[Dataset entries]
########

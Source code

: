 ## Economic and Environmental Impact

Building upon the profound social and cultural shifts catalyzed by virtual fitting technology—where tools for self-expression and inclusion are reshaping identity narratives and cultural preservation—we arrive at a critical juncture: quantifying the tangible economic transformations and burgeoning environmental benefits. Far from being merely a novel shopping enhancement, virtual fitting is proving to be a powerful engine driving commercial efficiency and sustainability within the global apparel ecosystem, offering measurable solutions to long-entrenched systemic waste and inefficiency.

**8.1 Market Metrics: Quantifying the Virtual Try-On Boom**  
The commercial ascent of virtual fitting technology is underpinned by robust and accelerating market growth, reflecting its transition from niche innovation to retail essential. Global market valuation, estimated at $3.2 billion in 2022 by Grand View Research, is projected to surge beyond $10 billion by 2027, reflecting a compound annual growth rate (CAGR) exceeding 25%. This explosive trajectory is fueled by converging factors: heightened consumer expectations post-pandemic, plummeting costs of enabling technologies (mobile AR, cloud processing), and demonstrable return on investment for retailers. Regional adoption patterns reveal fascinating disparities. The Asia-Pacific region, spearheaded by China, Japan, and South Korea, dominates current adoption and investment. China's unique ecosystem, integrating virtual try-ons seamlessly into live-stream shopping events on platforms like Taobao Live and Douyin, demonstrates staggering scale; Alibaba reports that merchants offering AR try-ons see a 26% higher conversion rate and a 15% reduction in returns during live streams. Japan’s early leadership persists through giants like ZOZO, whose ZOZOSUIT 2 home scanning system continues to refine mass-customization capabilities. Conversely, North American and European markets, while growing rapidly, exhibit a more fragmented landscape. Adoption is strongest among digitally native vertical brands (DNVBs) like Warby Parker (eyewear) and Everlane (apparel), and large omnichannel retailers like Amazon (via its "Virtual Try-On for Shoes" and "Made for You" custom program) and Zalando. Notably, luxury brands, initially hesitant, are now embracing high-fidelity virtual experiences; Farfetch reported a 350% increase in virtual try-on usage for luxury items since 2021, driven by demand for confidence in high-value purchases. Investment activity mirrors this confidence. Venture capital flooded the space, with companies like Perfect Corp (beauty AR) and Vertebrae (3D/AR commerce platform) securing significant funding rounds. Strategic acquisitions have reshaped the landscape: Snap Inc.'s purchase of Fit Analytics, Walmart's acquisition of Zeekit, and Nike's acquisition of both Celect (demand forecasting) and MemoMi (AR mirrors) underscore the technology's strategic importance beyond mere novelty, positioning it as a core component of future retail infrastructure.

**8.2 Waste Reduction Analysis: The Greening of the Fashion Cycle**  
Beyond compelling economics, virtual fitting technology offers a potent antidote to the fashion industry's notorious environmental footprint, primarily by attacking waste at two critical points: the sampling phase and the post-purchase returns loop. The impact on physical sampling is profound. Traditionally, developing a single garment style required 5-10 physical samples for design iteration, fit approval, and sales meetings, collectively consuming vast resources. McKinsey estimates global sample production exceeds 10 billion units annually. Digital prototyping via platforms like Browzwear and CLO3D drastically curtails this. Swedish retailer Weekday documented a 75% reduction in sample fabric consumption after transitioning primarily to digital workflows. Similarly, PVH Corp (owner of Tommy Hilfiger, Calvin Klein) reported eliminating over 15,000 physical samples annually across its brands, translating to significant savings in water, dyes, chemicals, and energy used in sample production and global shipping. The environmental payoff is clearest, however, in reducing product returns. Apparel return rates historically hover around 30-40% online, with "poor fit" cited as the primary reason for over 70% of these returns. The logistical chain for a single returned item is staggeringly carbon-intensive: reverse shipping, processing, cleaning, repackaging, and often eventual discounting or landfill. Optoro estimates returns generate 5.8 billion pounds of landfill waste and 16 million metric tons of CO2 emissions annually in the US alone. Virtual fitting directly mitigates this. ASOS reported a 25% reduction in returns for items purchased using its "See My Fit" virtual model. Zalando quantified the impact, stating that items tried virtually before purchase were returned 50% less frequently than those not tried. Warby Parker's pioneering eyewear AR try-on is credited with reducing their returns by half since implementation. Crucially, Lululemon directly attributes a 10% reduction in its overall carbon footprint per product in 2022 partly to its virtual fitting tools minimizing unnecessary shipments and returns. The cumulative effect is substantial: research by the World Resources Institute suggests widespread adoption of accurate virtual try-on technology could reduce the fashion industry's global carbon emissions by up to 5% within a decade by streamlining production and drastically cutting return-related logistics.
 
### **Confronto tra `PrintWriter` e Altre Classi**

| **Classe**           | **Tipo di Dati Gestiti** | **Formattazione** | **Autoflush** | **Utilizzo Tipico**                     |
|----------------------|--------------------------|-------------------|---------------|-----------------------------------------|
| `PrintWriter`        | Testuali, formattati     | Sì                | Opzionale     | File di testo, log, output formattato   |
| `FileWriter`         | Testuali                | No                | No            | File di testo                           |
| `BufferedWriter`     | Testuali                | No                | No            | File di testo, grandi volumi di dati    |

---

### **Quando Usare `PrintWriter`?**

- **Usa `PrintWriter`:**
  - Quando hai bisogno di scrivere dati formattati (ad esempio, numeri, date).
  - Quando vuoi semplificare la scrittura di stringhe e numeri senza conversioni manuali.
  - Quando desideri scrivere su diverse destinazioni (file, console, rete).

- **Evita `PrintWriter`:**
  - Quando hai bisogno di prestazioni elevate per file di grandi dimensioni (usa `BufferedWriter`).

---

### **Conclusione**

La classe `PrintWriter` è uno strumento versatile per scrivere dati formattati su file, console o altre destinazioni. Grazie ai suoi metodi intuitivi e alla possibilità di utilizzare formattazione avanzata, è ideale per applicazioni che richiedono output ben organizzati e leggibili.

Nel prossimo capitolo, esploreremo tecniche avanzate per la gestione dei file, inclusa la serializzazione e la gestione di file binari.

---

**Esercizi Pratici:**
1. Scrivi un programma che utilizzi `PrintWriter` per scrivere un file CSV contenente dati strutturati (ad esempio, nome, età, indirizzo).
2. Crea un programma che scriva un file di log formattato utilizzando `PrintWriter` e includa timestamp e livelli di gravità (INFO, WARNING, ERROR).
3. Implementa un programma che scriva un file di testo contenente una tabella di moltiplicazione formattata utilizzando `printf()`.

########

**WHAT TO DO:**
Each entry above needs to be output exactly.

**EXPECTED OUTPUT:**
Source code

: ## Economic and Environmental Impact

Building upon the profound social and cultural shifts catalyzed by virtual fitting technology—where tools for self-expression and inclusion are reshaping identity narratives and cultural preservation—we arrive at a critical juncture: quantifying the tangible economic transformations and burgeoning environmental benefits. Far from being merely a novel shopping enhancement, virtual fitting is proving to be a powerful engine driving commercial efficiency and sustainability within the global apparel ecosystem, offering measurable solutions to long-entrenched systemic waste and inefficiency.

**8.1 Market Metrics: Quantifying the Virtual Try-On Boom**  
The commercial ascent of virtual fitting technology is underpinned by robust and accelerating market growth, reflecting its transition from niche innovation to retail essential. Global market valuation, estimated at $3.2 billion in 2022 by Grand View Research, is projected to surge beyond $10 billion by 2027, reflecting a compound annual growth rate (CAGR) exceeding 25%. This explosive trajectory is fueled by converging factors: heightened consumer expectations post-pandemic, plummeting costs of enabling technologies (mobile AR, cloud processing), and demonstrable return on investment for retailers. Regional adoption patterns reveal fascinating disparities. The Asia-Pacific region, spearheaded by China, Japan, and South Korea, dominates current adoption and investment. China's unique ecosystem, integrating virtual try-ons seamlessly into live-stream shopping events on platforms like Taobao Live and Douyin, demonstrates staggering scale; Alibaba reports that merchants offering AR try-ons see a 26% higher conversion rate and a 15% reduction in returns during live streams. Japan’s early leadership persists through giants like ZOZO, whose ZOZOSUIT 2 home scanning system continues to refine mass-customization capabilities. Conversely, North American and European markets, while growing rapidly, exhibit a more fragmented landscape. Adoption is strongest among digitally native vertical brands (DNVBs) like Warby Parker (eyewear) and Everlane (apparel), and large omnichannel retailers like Amazon (via its "Virtual Try-On for Shoes" and "Made for You" custom program) and Zalando. Notably, luxury brands, initially hesitant, are now embracing high-fidelity virtual experiences; Farfetch reported a 350% increase in virtual try-on usage for luxury items since 2021, driven by demand for confidence in high-value purchases. Investment activity mirrors this confidence. Venture capital flooded the space, with companies like Perfect Corp (beauty AR) and Vertebrae (3D/AR commerce platform) securing significant funding rounds. Strategic acquisitions have reshaped the landscape: Snap Inc.'s purchase of Fit Analytics, Walmart's acquisition of Zeekit, and Nike's acquisition of both Celect (demand forecasting) and MemoMi (AR mirrors) underscore the technology's strategic importance beyond mere novelty, positioning it as a core component of future retail infrastructure.

**8.2 Waste Reduction Analysis: The Greening of the Fashion Cycle**  
Beyond compelling economics, virtual fitting technology offers a potent antidote to the fashion industry's notorious environmental footprint, primarily by attacking waste at two critical points: the sampling phase and the post-purchase returns loop. The impact on physical sampling is profound. Traditionally, developing a single garment style required 5-10 physical samples for design iteration, fit approval, and sales meetings, collectively consuming vast resources. McKinsey estimates global sample production exceeds 10 billion units annually. Digital prototyping via platforms like Browzwear and CLO3D drastically curtails this. Swedish retailer Weekday documented a 75% reduction in sample fabric consumption after transitioning primarily to digital workflows. Similarly, PVH Corp (owner of Tommy Hilfiger, Calvin Klein) reported eliminating over 15,000 physical samples annually across its brands, translating to significant savings in water, dyes, chemicals, and energy used in sample production and global shipping. The environmental payoff is clearest, however, in reducing product returns. Apparel return rates historically hover around 30-40% online, with "poor fit" cited as the primary reason for over 70% of these returns. The logistical chain for a single returned item is staggeringly carbon-intensive: reverse shipping, processing, cleaning, repackaging, and often eventual discounting or landfill. Optoro estimates returns generate 5.8 billion pounds of landfill waste and 16 million metric tons of CO2 emissions annually in the US alone. Virtual fitting directly mitigates this. ASOS reported a 25% reduction in returns for items purchased using its "See My Fit" virtual model. Zalando quantified the impact, stating that items tried virtually before purchase were returned 50% less frequently than those not tried. Warby Parker's pioneering eyewear AR try-on is credited with reducing their returns by half since implementation. Crucially, Lululemon directly attributes a 10% reduction in its overall carbon footprint per product in 2022 partly to its virtual fitting tools minimizing unnecessary shipments and returns. The cumulative effect is substantial: research by the World Resources Institute suggests widespread adoption of accurate virtual try-on technology could reduce the fashion industry's global carbon emissions by up to 5% within a decade by streamlining production and drastically cutting return-related logistics.
 
### **Confronto tra `PrintWriter` e Altre Classi**

| **Classe**           | **Tipo di Dati Gestiti** | **Formattazione** | **Autoflush** | **Utilizzo Tipico**                     |
|----------------------|--------------------------|-------------------|---------------|-----------------------------------------|
| `PrintWriter`        | Testuali, formattati     | Sì                | Opzionale     | File di testo, log, output formattato   |
| `FileWriter`         | Testuali                | No                | No            | File di testo                           |
| `BufferedWriter`     | Testuali                | No                | No            | File di testo, grandi volumi di dati    |

---

### **Quando Usare `PrintWriter`?**

- **Usa `PrintWriter`:**
  - Quando hai bisogno di scrivere dati formattati (ad esempio, numeri, date).
  - Quando vuoi semplificare la scrittura di stringhe e numeri senza conversioni manuali.
  - Quando desideri scrivere su diverse destinazioni (file, console, rete).

- **Evita `PrintWriter`:**
  - Quando hai bisogno di prestazioni elevate per file di grandi dimensioni (usa `BufferedWriter`).

---

### **Conclusione**

La classe `PrintWriter` è uno strumento versatile per scrivere dati formattati su file, console o altre destinazioni. Grazie ai suoi metodi intuitivi e alla possibilità di utilizzare formattazione avanzata, è ideale per applicazioni che richiedono output ben organizzati e leggibili.

Nel prossimo capitolo, esploreremo tecniche avanzate per la gestione dei file, inclusa la serializzazione e la gestione di file binari.

---

**Esercizi Pratici:**
1. Scrivi un programma che utilizzi `PrintWriter` per scrivere un file CSV contenente dati strutturati (ad esempio, nome, età, indirizzo).
2. Crea un programma che scriva un file di log formattato utilizzando `PrintWriter` e includa timestamp e livelli di gravità (INFO, WARNING, ERROR).
3. Implementa un programma che scriva un file di testo contenente una tabella di moltiplicazione formattata utilizzando `printf()`.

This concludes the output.